- DESCRIPTION OF THE TASK -
Search the records for the word "following" and report each line that has it.

Records from a data collection
◆ ◆ ◆

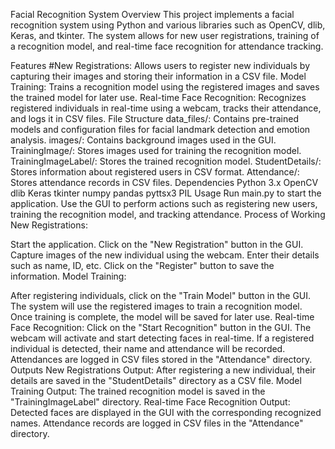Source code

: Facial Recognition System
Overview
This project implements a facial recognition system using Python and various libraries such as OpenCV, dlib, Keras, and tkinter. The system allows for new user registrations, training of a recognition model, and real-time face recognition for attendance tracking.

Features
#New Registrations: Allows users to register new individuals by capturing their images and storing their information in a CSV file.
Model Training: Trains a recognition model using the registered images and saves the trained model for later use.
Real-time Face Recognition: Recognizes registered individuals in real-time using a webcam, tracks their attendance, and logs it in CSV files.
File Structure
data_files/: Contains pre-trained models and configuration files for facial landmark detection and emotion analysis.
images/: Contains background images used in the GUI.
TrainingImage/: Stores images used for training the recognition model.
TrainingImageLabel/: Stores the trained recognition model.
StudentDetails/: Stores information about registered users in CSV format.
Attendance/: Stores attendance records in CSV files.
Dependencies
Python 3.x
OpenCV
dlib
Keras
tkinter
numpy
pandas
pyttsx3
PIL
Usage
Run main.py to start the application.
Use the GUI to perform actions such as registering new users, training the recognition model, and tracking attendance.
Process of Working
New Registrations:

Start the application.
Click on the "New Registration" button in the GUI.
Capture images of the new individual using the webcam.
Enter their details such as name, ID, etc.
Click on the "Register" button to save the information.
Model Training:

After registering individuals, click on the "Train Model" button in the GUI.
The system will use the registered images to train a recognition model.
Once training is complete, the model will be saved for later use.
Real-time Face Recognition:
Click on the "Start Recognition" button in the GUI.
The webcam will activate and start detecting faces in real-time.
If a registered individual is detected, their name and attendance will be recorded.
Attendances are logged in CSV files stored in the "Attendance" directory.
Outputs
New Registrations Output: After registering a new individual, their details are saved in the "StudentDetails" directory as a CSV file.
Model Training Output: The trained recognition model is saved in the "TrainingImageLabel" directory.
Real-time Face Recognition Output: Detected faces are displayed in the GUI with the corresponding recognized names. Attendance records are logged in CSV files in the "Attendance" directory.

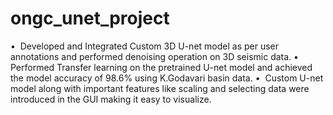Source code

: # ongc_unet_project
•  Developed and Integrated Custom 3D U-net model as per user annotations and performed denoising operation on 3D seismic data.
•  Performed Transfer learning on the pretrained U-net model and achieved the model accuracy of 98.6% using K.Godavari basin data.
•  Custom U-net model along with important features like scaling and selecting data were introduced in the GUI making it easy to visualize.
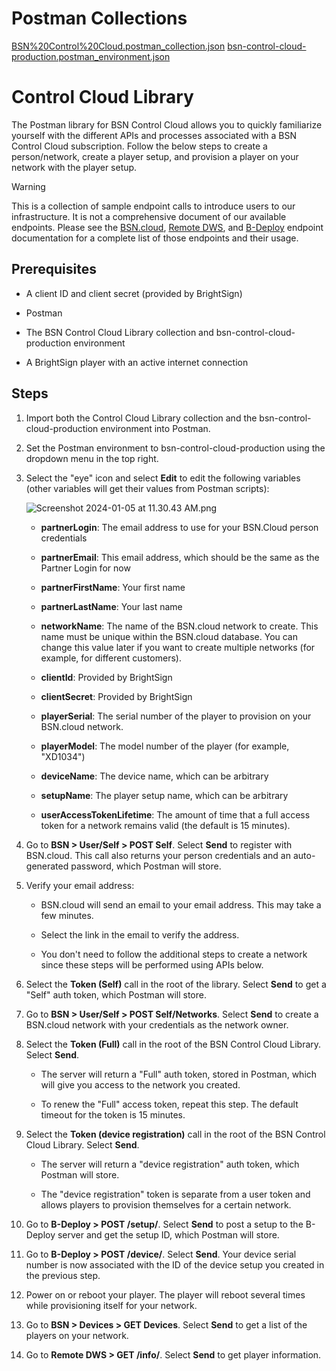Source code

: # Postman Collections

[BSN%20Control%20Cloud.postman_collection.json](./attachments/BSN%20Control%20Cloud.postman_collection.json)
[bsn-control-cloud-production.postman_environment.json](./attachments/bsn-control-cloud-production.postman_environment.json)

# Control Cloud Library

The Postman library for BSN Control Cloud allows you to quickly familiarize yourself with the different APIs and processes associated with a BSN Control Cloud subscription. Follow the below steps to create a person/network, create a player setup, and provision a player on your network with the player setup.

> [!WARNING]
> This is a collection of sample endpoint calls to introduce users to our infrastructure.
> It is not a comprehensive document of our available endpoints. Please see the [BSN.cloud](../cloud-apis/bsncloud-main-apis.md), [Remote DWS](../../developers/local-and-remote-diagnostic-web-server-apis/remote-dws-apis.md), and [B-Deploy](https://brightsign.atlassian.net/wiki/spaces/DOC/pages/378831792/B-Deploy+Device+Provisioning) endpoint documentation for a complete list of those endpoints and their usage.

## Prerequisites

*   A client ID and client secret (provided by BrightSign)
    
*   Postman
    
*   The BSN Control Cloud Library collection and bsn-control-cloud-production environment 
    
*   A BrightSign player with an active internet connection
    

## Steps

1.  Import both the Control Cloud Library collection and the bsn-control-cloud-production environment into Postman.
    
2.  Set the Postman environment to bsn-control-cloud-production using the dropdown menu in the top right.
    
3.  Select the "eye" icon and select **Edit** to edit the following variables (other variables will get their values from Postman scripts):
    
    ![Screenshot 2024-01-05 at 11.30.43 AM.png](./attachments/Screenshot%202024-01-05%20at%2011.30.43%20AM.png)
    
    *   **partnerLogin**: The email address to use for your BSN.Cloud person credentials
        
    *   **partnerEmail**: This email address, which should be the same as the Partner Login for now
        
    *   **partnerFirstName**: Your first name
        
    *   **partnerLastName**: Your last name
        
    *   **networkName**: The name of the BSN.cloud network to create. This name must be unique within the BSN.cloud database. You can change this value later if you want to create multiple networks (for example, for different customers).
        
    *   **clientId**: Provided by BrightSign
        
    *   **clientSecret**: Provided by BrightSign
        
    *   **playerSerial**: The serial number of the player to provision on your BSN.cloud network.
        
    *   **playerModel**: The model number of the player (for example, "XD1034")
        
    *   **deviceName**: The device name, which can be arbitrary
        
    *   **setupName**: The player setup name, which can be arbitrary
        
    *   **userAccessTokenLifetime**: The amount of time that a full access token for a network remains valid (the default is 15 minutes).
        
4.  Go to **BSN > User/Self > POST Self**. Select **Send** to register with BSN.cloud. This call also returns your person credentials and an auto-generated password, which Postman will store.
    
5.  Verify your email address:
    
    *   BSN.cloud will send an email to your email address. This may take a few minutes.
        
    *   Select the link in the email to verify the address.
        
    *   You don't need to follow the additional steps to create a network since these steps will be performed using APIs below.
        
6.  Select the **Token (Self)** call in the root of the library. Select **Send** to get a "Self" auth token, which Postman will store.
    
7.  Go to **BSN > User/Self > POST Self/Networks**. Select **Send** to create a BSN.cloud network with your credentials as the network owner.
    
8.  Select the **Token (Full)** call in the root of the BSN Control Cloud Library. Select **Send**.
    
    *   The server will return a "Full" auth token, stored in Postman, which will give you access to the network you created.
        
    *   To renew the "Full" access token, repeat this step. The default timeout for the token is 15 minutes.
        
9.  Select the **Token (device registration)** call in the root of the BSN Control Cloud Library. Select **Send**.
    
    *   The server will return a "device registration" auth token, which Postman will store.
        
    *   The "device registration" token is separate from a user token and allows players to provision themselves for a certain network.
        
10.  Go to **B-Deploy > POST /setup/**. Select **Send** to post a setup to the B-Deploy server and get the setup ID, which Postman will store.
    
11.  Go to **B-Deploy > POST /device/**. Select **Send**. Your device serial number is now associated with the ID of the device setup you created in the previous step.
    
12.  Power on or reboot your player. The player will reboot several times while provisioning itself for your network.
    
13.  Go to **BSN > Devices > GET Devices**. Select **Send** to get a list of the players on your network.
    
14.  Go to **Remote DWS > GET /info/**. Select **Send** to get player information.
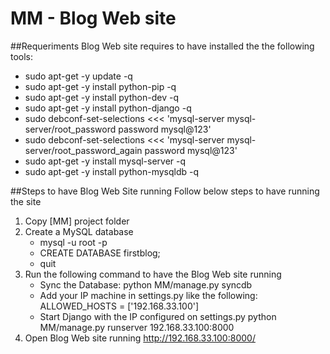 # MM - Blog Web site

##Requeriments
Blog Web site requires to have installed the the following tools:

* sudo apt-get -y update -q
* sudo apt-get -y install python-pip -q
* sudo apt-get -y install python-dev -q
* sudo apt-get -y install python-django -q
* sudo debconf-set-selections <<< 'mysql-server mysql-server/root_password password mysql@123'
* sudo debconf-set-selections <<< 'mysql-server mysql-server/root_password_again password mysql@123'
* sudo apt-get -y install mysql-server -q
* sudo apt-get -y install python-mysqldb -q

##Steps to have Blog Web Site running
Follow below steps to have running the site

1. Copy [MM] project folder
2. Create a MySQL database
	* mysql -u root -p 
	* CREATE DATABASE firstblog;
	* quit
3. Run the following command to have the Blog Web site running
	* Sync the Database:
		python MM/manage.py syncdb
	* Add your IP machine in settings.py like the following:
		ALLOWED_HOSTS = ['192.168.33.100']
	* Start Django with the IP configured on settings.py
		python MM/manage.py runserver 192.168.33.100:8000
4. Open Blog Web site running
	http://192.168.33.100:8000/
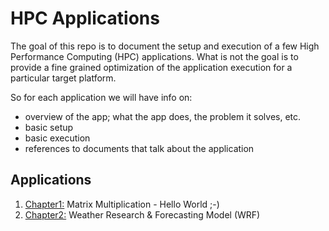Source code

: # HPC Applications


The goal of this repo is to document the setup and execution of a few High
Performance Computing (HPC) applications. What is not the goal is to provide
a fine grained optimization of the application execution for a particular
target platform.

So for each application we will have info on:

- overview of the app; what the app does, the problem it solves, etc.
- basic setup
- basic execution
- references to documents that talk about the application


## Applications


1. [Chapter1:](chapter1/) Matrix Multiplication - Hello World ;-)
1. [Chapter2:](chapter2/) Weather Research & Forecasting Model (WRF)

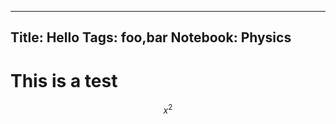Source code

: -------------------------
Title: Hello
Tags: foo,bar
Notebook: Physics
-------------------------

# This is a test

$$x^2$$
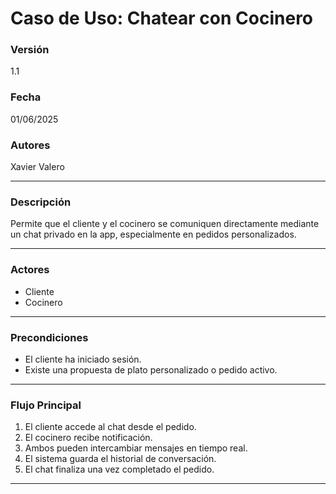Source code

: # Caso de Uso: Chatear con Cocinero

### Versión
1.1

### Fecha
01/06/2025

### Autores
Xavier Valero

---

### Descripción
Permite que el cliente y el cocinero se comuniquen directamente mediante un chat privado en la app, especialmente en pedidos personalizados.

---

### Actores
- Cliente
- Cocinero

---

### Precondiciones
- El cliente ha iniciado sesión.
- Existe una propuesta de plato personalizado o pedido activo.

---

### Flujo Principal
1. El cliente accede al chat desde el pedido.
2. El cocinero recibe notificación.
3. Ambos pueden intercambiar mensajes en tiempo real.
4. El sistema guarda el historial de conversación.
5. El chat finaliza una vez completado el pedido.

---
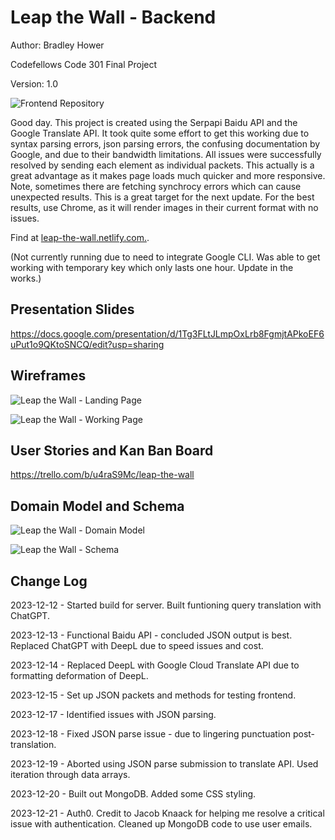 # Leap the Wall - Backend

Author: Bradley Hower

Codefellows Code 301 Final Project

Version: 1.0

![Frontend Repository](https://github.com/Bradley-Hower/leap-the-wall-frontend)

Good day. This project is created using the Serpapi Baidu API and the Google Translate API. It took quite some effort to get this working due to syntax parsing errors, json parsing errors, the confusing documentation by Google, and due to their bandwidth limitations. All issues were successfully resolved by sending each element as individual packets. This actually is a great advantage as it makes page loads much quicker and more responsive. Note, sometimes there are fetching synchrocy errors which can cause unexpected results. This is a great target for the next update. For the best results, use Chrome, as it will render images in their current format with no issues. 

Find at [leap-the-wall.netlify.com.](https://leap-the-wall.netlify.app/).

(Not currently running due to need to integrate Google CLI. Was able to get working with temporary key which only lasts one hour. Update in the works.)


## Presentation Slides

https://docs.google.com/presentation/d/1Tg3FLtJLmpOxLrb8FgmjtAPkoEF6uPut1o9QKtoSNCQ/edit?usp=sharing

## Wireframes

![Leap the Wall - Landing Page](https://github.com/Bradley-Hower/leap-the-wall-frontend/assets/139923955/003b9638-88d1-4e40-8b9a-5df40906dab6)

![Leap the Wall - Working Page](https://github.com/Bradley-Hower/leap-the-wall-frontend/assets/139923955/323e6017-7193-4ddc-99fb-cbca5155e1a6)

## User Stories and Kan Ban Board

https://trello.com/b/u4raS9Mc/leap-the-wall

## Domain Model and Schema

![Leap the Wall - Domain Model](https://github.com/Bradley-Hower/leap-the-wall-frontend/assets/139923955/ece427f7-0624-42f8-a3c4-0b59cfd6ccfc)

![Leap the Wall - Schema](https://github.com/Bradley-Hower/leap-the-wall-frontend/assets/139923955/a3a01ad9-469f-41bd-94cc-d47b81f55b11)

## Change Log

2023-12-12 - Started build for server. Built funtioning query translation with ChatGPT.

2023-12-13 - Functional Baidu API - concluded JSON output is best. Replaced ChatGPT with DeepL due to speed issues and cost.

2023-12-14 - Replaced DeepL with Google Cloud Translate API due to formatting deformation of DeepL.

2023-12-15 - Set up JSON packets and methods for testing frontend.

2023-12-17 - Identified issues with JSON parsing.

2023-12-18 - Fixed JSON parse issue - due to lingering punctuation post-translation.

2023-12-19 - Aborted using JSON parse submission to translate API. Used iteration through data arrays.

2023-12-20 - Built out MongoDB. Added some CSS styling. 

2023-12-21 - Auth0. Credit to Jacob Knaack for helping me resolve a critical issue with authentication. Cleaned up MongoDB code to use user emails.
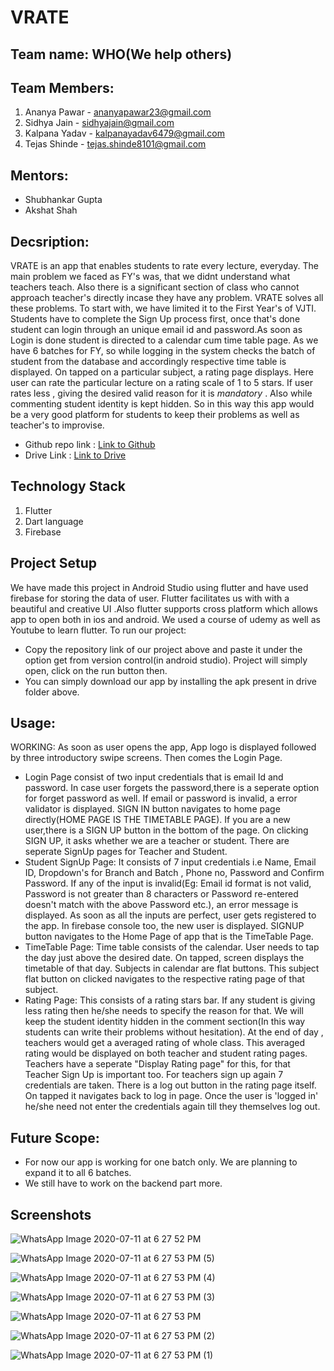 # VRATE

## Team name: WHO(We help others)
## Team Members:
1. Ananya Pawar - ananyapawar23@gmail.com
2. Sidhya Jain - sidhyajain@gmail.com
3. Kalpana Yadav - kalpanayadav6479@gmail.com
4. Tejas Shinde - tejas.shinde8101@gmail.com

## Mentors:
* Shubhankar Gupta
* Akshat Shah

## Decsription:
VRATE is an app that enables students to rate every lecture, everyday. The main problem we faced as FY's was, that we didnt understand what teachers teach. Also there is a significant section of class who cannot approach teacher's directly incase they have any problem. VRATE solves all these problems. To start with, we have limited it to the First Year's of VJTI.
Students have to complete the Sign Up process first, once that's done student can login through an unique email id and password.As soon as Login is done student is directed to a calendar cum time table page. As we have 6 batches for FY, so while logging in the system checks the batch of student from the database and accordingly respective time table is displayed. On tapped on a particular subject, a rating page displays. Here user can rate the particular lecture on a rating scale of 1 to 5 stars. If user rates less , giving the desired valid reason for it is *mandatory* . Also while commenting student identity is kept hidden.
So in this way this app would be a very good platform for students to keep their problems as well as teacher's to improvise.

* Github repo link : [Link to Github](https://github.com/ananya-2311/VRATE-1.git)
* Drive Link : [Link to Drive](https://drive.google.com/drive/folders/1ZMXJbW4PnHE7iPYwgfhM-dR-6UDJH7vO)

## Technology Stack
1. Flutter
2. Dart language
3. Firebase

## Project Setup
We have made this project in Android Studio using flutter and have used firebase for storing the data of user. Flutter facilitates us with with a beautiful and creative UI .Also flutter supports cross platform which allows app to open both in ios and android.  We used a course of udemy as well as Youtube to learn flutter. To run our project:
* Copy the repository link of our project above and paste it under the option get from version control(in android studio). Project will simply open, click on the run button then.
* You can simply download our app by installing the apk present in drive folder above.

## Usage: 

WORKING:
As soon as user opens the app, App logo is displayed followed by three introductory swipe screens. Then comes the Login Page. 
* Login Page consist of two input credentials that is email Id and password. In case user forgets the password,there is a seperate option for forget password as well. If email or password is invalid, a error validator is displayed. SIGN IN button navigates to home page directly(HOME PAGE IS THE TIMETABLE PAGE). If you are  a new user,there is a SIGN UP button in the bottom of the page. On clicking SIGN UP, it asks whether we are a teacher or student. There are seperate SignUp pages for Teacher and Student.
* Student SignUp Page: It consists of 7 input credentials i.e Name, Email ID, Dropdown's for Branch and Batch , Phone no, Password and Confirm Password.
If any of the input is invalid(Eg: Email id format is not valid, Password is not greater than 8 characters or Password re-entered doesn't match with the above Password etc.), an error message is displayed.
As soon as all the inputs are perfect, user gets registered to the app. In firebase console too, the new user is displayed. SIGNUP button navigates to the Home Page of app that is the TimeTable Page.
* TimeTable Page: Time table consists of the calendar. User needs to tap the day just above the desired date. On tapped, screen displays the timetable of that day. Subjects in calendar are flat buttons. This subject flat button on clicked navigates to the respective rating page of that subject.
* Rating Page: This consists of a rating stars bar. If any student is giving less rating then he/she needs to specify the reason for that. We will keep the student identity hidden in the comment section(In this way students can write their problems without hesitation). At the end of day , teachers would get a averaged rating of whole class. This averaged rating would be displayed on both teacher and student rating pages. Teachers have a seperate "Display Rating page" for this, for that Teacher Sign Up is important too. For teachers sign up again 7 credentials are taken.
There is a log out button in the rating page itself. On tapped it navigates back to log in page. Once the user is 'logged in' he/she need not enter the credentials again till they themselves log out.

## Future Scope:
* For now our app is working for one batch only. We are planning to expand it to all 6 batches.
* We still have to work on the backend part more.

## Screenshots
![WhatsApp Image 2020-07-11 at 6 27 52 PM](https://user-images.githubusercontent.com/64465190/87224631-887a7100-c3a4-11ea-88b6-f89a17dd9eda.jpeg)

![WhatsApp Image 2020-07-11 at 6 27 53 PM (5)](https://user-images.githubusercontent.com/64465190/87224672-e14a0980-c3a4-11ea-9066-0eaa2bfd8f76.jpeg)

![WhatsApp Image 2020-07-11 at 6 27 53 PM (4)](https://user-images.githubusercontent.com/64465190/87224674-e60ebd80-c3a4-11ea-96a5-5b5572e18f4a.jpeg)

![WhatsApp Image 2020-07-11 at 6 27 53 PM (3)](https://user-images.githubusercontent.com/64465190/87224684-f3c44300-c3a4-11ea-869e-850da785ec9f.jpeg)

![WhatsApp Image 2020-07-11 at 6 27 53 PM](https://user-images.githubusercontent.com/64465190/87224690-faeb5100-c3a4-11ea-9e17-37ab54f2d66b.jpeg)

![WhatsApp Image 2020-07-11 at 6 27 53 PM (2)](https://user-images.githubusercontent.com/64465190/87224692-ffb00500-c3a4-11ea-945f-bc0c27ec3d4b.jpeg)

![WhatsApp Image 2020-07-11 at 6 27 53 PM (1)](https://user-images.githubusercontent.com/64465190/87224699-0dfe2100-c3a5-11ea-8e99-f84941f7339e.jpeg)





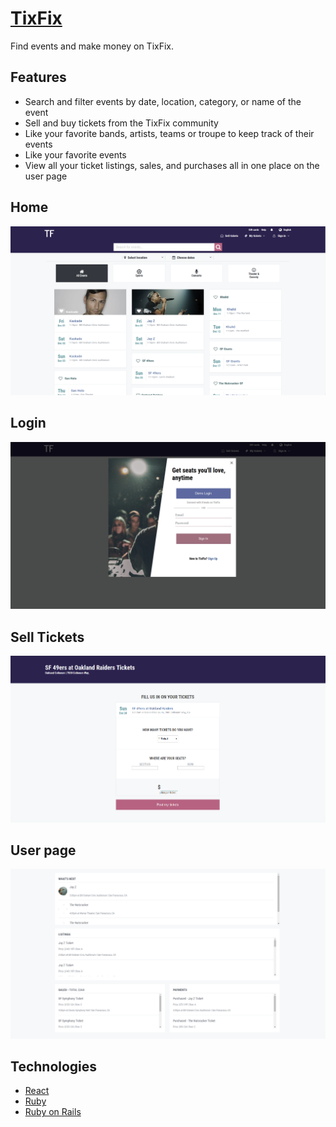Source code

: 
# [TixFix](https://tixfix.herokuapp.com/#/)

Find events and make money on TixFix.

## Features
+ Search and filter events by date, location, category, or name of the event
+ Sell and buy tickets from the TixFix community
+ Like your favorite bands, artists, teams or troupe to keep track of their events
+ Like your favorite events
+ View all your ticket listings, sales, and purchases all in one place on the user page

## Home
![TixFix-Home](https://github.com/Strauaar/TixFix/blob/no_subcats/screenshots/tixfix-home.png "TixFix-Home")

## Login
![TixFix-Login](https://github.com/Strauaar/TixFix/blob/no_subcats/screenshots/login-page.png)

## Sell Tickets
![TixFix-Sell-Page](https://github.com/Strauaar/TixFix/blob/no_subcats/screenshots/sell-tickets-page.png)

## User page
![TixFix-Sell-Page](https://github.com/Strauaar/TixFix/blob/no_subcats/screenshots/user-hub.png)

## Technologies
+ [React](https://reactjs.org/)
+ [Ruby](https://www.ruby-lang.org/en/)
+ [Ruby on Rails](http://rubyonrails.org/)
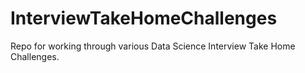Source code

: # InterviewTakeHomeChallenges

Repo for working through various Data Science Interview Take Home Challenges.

◆ ◆ ◆

- RESULT OF THIS EXERCISE -
3.  Select the "eye" icon and select **Edit** to edit the following variables (other variables will get their values from Postman scripts):
Blog Web site requires to have installed the the following tools:
3. Run the following command to have the Blog Web site running
	* Add your IP machine in settings.py like the following:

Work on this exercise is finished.